Repeat the listing exactly. Any picture in it should be left out of the copy.

++++++++

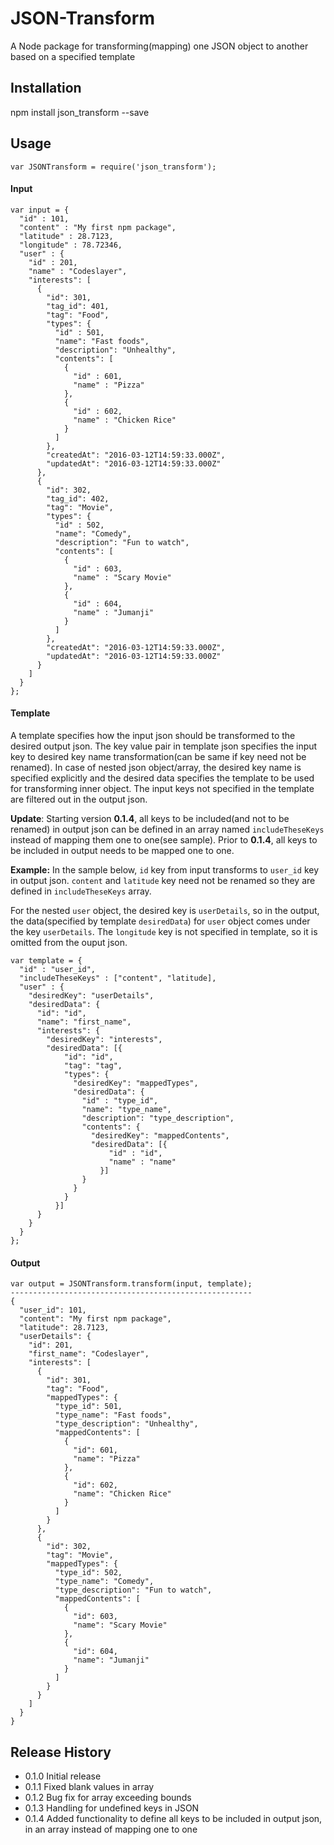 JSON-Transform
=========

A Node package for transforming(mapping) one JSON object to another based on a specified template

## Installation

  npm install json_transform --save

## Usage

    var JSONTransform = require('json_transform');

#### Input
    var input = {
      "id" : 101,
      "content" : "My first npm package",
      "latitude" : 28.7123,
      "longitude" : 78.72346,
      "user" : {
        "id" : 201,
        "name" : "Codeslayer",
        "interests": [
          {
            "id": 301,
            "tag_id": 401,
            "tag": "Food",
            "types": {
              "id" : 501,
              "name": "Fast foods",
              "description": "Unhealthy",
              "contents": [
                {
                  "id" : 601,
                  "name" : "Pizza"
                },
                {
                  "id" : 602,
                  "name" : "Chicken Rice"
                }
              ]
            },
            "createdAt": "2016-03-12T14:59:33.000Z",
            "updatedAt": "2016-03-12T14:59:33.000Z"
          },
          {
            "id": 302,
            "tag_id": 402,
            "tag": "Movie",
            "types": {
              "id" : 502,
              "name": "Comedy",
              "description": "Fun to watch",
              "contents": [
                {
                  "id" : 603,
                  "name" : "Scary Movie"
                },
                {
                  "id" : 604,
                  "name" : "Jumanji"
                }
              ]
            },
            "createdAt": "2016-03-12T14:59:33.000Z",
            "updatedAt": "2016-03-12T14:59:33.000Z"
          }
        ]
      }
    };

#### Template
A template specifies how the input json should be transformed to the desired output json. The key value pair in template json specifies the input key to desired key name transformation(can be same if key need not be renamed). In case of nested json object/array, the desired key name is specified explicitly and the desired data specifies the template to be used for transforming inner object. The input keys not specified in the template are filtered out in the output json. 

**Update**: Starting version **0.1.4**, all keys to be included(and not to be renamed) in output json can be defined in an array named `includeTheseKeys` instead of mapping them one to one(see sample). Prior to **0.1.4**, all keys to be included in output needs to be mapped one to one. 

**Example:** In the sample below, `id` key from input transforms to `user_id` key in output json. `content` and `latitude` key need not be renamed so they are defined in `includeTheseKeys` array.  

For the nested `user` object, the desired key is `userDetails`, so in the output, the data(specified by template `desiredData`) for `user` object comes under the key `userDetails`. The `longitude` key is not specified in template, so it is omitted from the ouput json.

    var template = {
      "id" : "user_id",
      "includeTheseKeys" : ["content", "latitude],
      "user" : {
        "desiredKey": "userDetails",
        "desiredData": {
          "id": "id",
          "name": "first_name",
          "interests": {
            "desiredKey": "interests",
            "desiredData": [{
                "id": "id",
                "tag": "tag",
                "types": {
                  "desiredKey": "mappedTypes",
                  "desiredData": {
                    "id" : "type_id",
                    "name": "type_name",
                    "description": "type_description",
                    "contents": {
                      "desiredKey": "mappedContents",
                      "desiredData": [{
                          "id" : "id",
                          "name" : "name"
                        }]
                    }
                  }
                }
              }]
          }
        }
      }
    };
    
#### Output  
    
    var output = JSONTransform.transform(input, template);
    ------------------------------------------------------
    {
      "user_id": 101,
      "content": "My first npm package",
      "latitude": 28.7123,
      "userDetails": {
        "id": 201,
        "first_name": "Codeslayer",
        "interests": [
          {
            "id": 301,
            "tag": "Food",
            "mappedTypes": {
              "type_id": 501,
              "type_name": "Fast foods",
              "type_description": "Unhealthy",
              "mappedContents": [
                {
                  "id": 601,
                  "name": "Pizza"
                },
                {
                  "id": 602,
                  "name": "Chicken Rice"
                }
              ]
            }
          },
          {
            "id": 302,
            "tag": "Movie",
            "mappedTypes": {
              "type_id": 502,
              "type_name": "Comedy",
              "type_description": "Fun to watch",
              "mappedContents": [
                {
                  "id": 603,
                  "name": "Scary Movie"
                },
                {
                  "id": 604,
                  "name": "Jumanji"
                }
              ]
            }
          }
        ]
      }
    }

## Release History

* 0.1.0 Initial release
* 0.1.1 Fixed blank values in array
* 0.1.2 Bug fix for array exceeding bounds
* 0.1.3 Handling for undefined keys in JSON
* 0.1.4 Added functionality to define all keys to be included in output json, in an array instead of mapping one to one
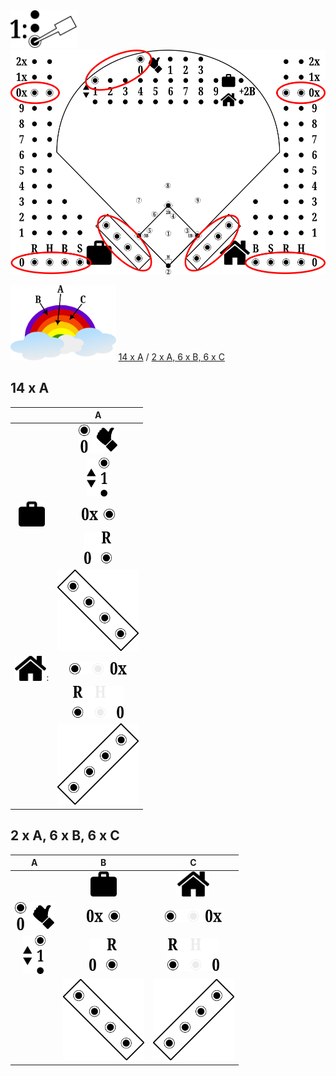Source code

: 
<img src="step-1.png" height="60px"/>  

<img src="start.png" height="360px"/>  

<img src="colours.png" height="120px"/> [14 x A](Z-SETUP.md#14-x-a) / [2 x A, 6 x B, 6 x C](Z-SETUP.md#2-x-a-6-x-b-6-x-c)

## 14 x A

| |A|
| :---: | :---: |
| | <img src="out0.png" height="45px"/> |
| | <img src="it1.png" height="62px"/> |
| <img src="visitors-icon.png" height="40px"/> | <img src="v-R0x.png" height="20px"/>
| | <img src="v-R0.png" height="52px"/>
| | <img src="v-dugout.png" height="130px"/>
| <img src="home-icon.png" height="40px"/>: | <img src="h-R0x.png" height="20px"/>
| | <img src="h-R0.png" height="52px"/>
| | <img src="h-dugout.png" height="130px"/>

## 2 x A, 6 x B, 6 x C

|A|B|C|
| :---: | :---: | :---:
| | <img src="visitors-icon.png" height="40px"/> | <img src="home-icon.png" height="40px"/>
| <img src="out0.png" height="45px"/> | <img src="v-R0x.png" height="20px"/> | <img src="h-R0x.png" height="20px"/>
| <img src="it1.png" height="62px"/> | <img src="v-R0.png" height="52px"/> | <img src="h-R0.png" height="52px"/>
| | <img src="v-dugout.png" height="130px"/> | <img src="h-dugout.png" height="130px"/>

++++++++

| EXERCISE SOLUTION |
 JSON-Transform
=========

A Node package for transforming(mapping) one JSON object to another based on a specified template

## Installation

  npm install json_transform --save

## Usage

    var JSONTransform = require('json_transform');

#### Input
    var input = {
      "id" : 101,
      "content" : "My first npm package",
      "latitude" : 28.7123,
      "longitude" : 78.72346,
      "user" : {
        "id" : 201,
        "name" : "Codeslayer",
        "interests": [
          {
            "id": 301,
            "tag_id": 401,
            "tag": "Food",
            "types": {
              "id" : 501,
              "name": "Fast foods",
              "description": "Unhealthy",
              "contents": [
                {
                  "id" : 601,
                  "name" : "Pizza"
                },
                {
                  "id" : 602,
                  "name" : "Chicken Rice"
                }
              ]
            },
            "createdAt": "2016-03-12T14:59:33.000Z",
            "updatedAt": "2016-03-12T14:59:33.000Z"
          },
          {
            "id": 302,
            "tag_id": 402,
            "tag": "Movie",
            "types": {
              "id" : 502,
              "name": "Comedy",
              "description": "Fun to watch",
              "contents": [
                {
                  "id" : 603,
                  "name" : "Scary Movie"
                },
                {
                  "id" : 604,
                  "name" : "Jumanji"
                }
              ]
            },
            "createdAt": "2016-03-12T14:59:33.000Z",
            "updatedAt": "2016-03-12T14:59:33.000Z"
          }
        ]
      }
    };

#### Template
A template specifies how the input json should be transformed to the desired output json. The key value pair in template json specifies the input key to desired key name transformation(can be same if key need not be renamed). In case of nested json object/array, the desired key name is specified explicitly and the desired data specifies the template to be used for transforming inner object. The input keys not specified in the template are filtered out in the output json. 

**Update**: Starting version **0.1.4**, all keys to be included(and not to be renamed) in output json can be defined in an array named `includeTheseKeys` instead of mapping them one to one(see sample). Prior to **0.1.4**, all keys to be included in output needs to be mapped one to one. 

**Example:** In the sample below, `id` key from input transforms to `user_id` key in output json. `content` and `latitude` key need not be renamed so they are defined in `includeTheseKeys` array.  

For the nested `user` object, the desired key is `userDetails`, so in the output, the data(specified by template `desiredData`) for `user` object comes under the key `userDetails`. The `longitude` key is not specified in template, so it is omitted from the ouput json.

    var template = {
      "id" : "user_id",
      "includeTheseKeys" : ["content", "latitude],
      "user" : {
        "desiredKey": "userDetails",
        "desiredData": {
          "id": "id",
          "name": "first_name",
          "interests": {
            "desiredKey": "interests",
            "desiredData": [{
                "id": "id",
                "tag": "tag",
                "types": {
                  "desiredKey": "mappedTypes",
                  "desiredData": {
                    "id" : "type_id",
                    "name": "type_name",
                    "description": "type_description",
                    "contents": {
                      "desiredKey": "mappedContents",
                      "desiredData": [{
                          "id" : "id",
                          "name" : "name"
                        }]
                    }
                  }
                }
              }]
          }
        }
      }
    };
    
#### Output  
    
    var output = JSONTransform.transform(input, template);
    ------------------------------------------------------
    {
      "user_id": 101,
      "content": "My first npm package",
      "latitude": 28.7123,
      "userDetails": {
        "id": 201,
        "first_name": "Codeslayer",
        "interests": [
          {
            "id": 301,
            "tag": "Food",
            "mappedTypes": {
              "type_id": 501,
              "type_name": "Fast foods",
              "type_description": "Unhealthy",
              "mappedContents": [
                {
                  "id": 601,
                  "name": "Pizza"
                },
                {
                  "id": 602,
                  "name": "Chicken Rice"
                }
              ]
            }
          },
          {
            "id": 302,
            "tag": "Movie",
            "mappedTypes": {
              "type_id": 502,
              "type_name": "Comedy",
              "type_description": "Fun to watch",
              "mappedContents": [
                {
                  "id": 603,
                  "name": "Scary Movie"
                },
                {
                  "id": 604,
                  "name": "Jumanji"
                }
              ]
            }
          }
        ]
      }
    }

## Release History

* 0.1.0 Initial release
* 0.1.1 Fixed blank values in array
* 0.1.2 Bug fix for array exceeding bounds
* 0.1.3 Handling for undefined keys in JSON
* 0.1.4 Added functionality to define all keys to be included in output json, in an array instead of mapping one to one
Source code

: 
<img src="step-1.png" height="60px"/>  

<img src="start.png" height="360px"/>  

<img src="colours.png" height="120px"/> [14 x A](Z-SETUP.md#14-x-a) / [2 x A, 6 x B, 6 x C](Z-SETUP.md#2-x-a-6-x-b-6-x-c)

## 14 x A

| |A|
| :---: | :---: |
| | <img src="out0.png" height="45px"/> |
| | <img src="it1.png" height="62px"/> |
| <img src="visitors-icon.png" height="40px"/> | <img src="v-R0x.png" height="20px"/>
| | <img src="v-R0.png" height="52px"/>
| | <img src="v-dugout.png" height="130px"/>
| <img src="home-icon.png" height="40px"/>: | <img src="h-R0x.png" height="20px"/>
| | <img src="h-R0.png" height="52px"/>
| | <img src="h-dugout.png" height="130px"/>

## 2 x A, 6 x B, 6 x C

|A|B|C|
| :---: | :---: | :---:
| | <img src="visitors-icon.png" height="40px"/> | <img src="home-icon.png" height="40px"/>
| <img src="out0.png" height="45px"/> | <img src="v-R0x.png" height="20px"/> | <img src="h-R0x.png" height="20px"/>
| <img src="it1.png" height="62px"/> | <img src="v-R0.png" height="52px"/> | <img src="h-R0.png" height="52px"/>
| | <img src="v-dugout.png" height="130px"/> | <img src="h-dugout.png" height="130px"/>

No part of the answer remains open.